::: RECORDS FOR THE EXERCISE :::
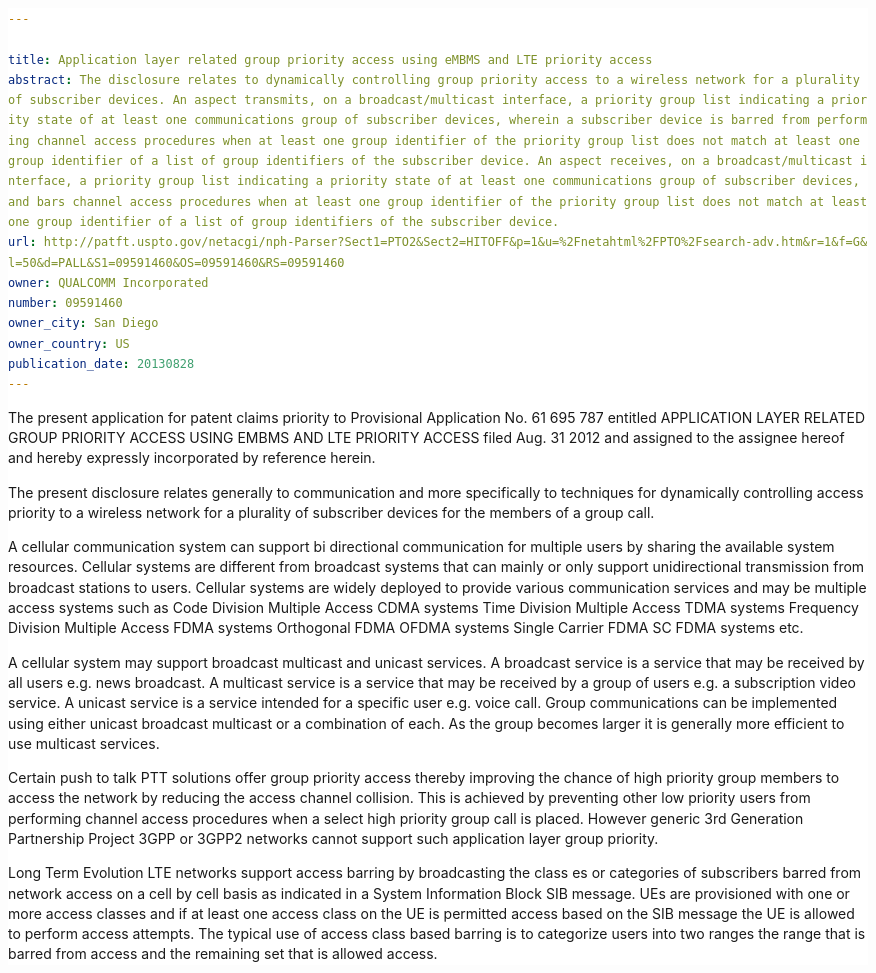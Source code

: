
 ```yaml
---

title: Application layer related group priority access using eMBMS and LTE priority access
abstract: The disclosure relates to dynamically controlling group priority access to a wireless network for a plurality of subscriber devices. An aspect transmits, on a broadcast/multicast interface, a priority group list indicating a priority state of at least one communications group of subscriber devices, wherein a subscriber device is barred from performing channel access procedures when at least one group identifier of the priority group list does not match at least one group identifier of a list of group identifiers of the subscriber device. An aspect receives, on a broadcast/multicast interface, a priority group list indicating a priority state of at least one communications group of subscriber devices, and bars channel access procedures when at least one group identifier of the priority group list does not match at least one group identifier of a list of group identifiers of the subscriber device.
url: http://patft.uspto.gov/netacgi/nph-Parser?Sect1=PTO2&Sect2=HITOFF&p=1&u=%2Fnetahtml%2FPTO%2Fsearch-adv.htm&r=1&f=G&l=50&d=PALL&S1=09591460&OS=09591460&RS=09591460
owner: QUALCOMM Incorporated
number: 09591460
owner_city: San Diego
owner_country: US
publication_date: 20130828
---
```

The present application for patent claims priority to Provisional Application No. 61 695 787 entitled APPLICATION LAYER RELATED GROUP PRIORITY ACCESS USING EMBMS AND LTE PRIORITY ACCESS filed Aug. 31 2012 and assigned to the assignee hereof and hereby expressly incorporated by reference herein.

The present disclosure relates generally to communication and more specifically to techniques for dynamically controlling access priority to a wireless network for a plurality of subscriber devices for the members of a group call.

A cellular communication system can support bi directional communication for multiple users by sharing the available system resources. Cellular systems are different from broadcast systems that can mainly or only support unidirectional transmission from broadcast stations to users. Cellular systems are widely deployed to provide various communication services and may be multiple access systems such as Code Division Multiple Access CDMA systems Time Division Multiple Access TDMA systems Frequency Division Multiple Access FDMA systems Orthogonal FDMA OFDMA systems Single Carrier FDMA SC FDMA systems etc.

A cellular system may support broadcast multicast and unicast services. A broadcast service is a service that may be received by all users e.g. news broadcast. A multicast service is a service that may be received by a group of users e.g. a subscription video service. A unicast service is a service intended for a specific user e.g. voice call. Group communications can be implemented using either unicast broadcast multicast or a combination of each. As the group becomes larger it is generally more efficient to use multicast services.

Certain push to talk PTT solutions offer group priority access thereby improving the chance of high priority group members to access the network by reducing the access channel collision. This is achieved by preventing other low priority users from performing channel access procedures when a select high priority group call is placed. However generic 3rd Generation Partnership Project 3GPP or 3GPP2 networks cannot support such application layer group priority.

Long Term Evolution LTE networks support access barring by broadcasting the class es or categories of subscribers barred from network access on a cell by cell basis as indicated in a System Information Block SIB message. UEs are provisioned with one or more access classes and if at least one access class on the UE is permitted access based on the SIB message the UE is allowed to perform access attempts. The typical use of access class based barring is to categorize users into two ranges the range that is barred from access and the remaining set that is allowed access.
:::
::: RECORDS FOR THE EXERCISE :::
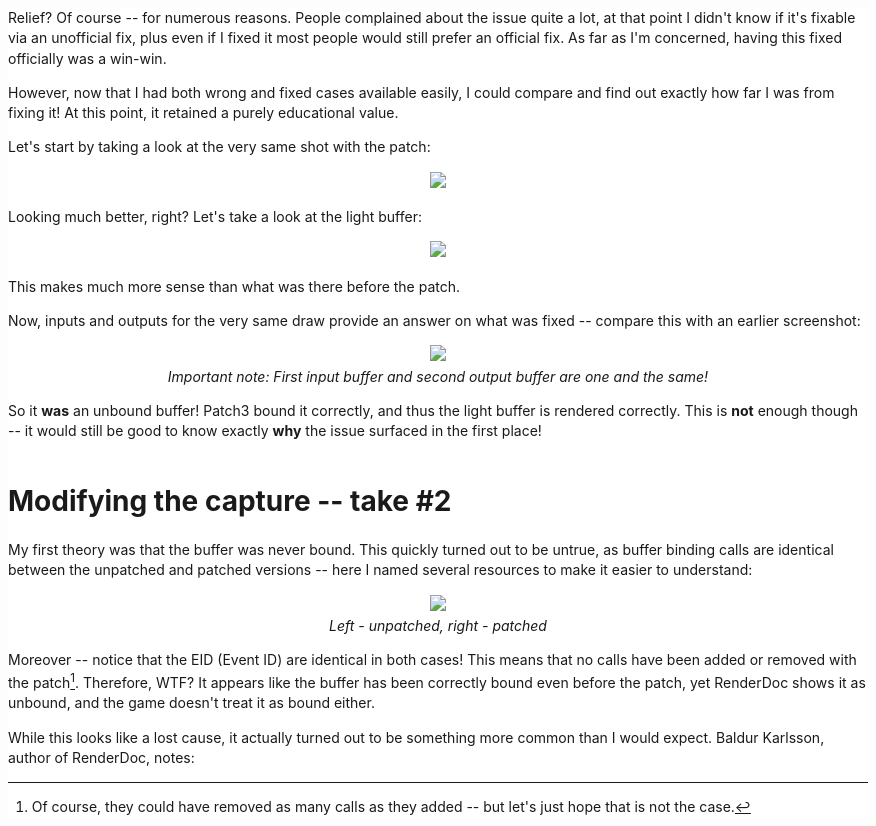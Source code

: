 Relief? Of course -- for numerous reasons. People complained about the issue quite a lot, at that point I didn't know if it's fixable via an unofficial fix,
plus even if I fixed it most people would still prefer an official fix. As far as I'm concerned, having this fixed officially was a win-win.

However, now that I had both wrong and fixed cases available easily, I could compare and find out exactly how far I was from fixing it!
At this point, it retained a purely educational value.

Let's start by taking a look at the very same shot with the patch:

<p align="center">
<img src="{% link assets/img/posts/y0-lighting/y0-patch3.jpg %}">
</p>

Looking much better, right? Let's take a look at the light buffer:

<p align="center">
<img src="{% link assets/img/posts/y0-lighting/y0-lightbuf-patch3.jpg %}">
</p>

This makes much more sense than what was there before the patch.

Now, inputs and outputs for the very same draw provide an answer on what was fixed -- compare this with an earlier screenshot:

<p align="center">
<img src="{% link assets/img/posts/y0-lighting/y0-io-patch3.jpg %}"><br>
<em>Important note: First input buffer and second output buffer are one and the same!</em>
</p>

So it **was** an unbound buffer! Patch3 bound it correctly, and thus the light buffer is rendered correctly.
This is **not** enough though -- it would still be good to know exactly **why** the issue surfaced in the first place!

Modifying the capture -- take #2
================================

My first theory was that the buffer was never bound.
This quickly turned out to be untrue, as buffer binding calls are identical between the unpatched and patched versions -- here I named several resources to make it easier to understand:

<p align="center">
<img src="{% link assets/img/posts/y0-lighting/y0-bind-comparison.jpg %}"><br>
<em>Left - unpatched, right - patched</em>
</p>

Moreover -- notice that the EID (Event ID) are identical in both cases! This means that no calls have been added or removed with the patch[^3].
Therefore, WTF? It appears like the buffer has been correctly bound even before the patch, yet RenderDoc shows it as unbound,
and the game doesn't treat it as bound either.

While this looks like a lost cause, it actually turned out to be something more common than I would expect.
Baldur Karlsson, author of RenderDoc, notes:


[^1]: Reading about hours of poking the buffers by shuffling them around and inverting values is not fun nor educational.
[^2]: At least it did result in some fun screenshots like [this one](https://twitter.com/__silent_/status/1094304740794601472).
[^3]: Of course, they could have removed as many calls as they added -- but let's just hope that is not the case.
:::
### TASK TO COMPLETE
Using the entries above, return exactly the lines from the line with "Relief? Of course" to the line with "plus even if", counting both of those lines.

### EXERCISE SOLUTION
: Relief? Of course -- for numerous reasons. People complained about the issue quite a lot, at that point I didn't know if it's fixable via an unofficial fix,
plus even if I fixed it most people would still prefer an official fix. As far as I'm concerned, having this fixed officially was a win-win.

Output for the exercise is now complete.